#### Task objective
Copy every line below that has the word "parfaitement" in it.

#### Source information
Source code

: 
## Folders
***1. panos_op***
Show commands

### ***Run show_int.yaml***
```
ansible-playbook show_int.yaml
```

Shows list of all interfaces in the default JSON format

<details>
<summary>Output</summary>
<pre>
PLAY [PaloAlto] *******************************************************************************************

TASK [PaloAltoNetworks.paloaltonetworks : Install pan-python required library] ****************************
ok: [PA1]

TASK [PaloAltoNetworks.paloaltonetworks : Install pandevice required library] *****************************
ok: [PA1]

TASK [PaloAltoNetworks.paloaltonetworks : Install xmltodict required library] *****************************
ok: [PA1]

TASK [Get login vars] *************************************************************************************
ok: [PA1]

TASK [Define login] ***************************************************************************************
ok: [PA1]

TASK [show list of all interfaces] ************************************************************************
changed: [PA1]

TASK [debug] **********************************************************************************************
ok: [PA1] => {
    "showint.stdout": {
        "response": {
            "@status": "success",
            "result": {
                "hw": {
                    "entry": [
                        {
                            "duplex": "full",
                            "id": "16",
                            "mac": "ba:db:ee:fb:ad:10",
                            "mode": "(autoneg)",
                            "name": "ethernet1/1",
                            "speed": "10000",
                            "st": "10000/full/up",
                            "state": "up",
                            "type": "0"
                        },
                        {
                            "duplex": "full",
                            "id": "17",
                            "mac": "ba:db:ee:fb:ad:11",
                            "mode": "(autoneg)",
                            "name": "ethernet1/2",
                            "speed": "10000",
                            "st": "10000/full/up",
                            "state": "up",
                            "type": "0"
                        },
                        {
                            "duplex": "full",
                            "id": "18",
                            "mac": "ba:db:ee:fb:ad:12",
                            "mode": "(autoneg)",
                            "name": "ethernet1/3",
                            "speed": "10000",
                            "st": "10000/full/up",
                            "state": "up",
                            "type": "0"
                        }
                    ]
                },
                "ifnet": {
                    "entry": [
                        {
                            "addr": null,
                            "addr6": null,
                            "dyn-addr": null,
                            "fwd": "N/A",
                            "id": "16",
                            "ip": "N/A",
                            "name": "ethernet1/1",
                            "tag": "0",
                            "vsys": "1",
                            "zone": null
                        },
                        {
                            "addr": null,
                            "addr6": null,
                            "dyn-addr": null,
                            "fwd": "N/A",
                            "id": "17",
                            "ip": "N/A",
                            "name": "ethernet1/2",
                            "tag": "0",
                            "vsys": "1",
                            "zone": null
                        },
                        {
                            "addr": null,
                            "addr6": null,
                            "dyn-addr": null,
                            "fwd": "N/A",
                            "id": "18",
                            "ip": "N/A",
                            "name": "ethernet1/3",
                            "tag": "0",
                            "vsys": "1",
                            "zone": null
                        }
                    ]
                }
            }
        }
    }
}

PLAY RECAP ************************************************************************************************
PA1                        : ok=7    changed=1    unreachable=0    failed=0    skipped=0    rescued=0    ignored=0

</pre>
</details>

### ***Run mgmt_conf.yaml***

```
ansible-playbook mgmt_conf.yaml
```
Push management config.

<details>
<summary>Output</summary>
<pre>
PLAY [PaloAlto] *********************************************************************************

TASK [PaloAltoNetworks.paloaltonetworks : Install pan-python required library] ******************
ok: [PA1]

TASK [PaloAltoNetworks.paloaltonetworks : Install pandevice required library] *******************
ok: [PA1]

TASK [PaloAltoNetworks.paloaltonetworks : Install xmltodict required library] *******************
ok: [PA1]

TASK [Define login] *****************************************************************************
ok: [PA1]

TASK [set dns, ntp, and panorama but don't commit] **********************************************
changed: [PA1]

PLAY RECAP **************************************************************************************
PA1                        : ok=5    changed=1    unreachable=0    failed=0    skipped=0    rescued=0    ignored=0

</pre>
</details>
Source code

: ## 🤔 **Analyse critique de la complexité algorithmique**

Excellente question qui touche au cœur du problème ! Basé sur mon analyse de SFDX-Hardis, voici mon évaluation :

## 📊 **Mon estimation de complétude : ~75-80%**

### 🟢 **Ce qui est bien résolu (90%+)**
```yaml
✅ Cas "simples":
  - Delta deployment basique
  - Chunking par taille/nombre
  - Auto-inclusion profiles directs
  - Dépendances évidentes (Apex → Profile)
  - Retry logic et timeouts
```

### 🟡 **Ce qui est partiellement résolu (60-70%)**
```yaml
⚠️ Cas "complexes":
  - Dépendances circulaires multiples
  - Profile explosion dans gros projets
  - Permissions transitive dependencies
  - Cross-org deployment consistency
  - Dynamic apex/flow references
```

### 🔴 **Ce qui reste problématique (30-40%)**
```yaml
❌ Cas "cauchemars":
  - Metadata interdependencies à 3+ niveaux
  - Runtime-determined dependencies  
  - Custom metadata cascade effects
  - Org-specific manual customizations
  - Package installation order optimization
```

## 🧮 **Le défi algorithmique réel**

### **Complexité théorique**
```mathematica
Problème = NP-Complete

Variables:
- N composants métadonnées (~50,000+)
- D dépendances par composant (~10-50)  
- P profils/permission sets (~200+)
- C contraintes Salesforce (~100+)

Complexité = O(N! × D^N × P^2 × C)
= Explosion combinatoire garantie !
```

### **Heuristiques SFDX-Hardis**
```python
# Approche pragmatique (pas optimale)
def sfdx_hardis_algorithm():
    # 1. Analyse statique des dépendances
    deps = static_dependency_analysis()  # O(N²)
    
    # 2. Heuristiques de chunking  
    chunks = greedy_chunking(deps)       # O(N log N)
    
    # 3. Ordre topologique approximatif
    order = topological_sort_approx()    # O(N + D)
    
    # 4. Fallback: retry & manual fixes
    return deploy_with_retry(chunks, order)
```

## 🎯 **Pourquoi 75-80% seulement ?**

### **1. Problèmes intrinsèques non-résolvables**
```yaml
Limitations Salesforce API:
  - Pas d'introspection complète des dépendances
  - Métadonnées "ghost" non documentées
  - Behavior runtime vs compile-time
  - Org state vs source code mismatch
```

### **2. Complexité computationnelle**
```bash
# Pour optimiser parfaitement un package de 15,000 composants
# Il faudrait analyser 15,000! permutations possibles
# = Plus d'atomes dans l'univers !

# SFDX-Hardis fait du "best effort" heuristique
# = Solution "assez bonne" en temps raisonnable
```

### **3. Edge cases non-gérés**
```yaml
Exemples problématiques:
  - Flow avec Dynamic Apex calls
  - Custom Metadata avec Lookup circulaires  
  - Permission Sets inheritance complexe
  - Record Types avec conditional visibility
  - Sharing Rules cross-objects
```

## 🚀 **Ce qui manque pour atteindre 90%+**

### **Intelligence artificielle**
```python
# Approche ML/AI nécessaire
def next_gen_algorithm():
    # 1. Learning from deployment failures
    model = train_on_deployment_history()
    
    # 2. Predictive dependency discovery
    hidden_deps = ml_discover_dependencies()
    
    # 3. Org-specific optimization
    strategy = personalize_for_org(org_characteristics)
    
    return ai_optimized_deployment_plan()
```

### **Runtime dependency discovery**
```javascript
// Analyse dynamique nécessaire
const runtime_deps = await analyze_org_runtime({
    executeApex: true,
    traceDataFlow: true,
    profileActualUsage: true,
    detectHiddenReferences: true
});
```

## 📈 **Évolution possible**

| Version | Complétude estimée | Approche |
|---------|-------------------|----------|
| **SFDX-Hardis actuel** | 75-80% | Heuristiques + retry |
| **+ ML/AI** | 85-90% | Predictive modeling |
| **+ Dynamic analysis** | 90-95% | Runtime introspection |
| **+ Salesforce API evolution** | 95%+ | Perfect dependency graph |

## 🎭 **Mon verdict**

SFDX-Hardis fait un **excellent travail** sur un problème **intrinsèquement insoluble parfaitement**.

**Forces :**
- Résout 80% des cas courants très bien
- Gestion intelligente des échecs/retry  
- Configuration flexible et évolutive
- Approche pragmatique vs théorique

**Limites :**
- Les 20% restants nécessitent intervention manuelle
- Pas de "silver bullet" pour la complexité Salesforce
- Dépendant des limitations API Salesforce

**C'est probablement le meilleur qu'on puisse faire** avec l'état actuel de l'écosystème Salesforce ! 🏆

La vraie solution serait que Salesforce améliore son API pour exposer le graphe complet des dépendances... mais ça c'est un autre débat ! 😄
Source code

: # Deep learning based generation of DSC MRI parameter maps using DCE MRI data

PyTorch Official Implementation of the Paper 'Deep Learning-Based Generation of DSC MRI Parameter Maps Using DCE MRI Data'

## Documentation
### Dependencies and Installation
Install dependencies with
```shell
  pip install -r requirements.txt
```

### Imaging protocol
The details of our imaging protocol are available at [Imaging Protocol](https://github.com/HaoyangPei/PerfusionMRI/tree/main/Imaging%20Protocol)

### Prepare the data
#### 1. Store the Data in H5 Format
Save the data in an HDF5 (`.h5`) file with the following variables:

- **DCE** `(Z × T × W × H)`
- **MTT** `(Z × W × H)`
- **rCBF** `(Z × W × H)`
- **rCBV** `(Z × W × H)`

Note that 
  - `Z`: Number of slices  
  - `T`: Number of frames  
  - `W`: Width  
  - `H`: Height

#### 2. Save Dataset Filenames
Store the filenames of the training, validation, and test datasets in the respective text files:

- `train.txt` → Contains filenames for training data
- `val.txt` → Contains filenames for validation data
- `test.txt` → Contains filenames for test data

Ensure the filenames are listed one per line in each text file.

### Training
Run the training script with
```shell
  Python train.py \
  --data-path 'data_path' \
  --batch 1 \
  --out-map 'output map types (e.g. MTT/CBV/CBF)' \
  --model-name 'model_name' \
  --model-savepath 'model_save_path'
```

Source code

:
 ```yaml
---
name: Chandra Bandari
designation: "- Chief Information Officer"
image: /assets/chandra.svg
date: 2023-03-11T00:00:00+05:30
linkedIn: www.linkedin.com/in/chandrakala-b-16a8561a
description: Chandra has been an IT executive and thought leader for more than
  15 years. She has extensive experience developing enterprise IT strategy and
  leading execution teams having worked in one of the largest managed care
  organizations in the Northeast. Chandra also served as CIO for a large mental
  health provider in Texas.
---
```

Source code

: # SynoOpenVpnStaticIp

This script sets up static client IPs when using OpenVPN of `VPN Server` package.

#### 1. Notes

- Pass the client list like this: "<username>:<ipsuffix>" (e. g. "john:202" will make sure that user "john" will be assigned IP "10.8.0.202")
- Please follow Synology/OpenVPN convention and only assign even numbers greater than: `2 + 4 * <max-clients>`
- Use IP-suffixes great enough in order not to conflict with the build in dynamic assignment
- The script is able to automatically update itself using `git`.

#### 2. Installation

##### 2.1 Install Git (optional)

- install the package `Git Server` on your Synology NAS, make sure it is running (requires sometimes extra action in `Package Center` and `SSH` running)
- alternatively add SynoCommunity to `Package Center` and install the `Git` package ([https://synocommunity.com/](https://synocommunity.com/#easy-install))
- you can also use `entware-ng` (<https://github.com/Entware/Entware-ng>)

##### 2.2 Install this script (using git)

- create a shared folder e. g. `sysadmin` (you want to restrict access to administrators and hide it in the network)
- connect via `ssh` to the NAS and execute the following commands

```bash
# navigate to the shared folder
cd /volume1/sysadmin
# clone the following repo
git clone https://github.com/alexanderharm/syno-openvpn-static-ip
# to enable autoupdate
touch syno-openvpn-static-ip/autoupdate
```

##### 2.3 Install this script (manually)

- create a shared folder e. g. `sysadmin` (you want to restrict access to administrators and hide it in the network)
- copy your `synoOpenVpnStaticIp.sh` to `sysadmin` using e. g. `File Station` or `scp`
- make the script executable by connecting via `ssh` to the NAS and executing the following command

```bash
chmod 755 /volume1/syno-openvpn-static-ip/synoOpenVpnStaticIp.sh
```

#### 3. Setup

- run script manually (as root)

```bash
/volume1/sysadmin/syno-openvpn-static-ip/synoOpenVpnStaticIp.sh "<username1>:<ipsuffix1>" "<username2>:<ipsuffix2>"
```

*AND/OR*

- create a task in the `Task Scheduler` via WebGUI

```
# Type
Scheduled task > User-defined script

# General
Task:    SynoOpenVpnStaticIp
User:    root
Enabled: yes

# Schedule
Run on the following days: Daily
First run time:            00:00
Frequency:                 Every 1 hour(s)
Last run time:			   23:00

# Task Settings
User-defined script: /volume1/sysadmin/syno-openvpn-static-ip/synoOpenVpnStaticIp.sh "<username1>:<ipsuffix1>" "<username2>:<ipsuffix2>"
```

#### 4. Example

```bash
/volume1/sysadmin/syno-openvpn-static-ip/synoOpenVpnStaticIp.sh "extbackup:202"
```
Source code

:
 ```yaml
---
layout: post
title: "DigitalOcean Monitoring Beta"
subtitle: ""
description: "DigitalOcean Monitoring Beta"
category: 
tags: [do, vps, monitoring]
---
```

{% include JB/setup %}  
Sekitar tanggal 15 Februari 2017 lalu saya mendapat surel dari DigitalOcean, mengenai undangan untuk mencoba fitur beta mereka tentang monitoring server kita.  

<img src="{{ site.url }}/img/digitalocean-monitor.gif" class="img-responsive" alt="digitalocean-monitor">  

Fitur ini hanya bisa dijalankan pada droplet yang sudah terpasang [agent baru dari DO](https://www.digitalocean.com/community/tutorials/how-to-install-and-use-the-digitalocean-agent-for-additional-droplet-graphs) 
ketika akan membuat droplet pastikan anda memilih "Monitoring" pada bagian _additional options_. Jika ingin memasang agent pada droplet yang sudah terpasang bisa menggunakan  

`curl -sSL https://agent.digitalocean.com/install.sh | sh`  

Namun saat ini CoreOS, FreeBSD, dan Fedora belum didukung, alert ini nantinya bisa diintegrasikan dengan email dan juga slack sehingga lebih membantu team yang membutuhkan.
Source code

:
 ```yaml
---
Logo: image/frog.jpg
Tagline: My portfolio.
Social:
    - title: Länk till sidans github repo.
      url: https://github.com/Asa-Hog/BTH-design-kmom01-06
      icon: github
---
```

#### Response
# Pour optimiser parfaitement un package de 15,000 composants
SFDX-Hardis fait un **excellent travail** sur un problème **intrinsèquement insoluble parfaitement**.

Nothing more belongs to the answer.